Saved entries:

↓↓↓

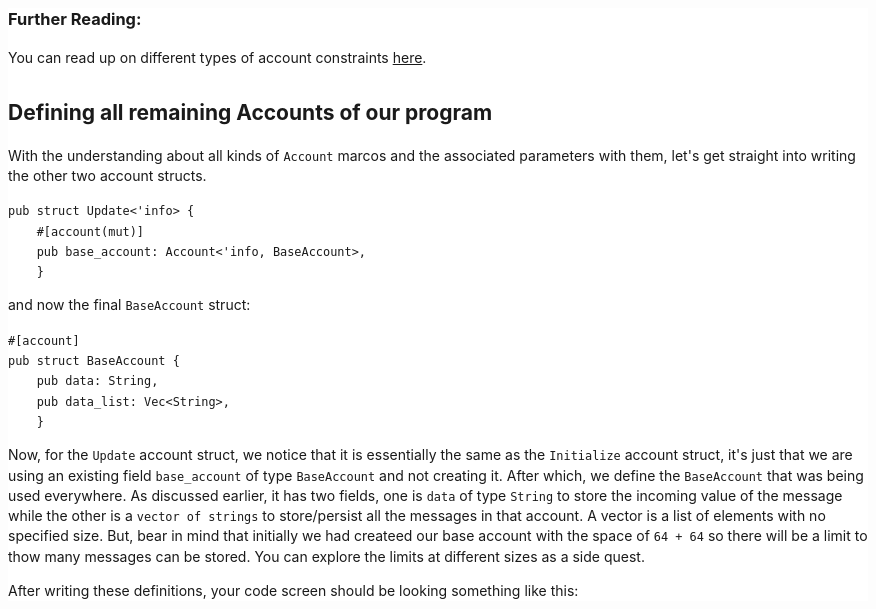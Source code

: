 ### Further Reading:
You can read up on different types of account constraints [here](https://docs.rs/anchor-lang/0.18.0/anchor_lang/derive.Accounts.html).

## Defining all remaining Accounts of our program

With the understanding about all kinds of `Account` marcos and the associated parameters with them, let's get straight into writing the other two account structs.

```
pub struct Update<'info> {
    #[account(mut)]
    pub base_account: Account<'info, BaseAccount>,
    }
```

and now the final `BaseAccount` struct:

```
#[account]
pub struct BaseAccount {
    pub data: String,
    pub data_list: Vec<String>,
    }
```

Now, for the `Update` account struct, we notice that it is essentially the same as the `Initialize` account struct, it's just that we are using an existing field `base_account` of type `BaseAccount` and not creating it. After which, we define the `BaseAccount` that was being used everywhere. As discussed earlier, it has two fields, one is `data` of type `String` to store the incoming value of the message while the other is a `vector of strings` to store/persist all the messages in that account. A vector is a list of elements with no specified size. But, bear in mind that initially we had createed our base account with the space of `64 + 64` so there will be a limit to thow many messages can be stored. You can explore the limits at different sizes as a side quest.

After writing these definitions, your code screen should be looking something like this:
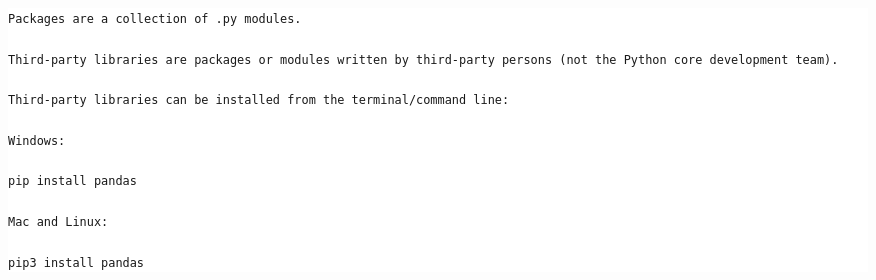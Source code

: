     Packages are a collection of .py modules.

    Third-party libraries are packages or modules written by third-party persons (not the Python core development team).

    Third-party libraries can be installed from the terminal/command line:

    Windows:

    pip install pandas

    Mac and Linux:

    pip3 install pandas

↑↑↑

PROBLEM STATEMENT: Pictures should be left out when the records above are restated exactly.

WRITTEN SOLUTION:
Source code

: ### Further Reading:
You can read up on different types of account constraints [here](https://docs.rs/anchor-lang/0.18.0/anchor_lang/derive.Accounts.html).

## Defining all remaining Accounts of our program

With the understanding about all kinds of `Account` marcos and the associated parameters with them, let's get straight into writing the other two account structs.

```
pub struct Update<'info> {
    #[account(mut)]
    pub base_account: Account<'info, BaseAccount>,
    }
```

and now the final `BaseAccount` struct:

```
#[account]
pub struct BaseAccount {
    pub data: String,
    pub data_list: Vec<String>,
    }
```

Now, for the `Update` account struct, we notice that it is essentially the same as the `Initialize` account struct, it's just that we are using an existing field `base_account` of type `BaseAccount` and not creating it. After which, we define the `BaseAccount` that was being used everywhere. As discussed earlier, it has two fields, one is `data` of type `String` to store the incoming value of the message while the other is a `vector of strings` to store/persist all the messages in that account. A vector is a list of elements with no specified size. But, bear in mind that initially we had createed our base account with the space of `64 + 64` so there will be a limit to thow many messages can be stored. You can explore the limits at different sizes as a side quest.

After writing these definitions, your code screen should be looking something like this:
Source code

:     Packages are a collection of .py modules.

    Third-party libraries are packages or modules written by third-party persons (not the Python core development team).

    Third-party libraries can be installed from the terminal/command line:

    Windows:

    pip install pandas

    Mac and Linux:

    pip3 install pandas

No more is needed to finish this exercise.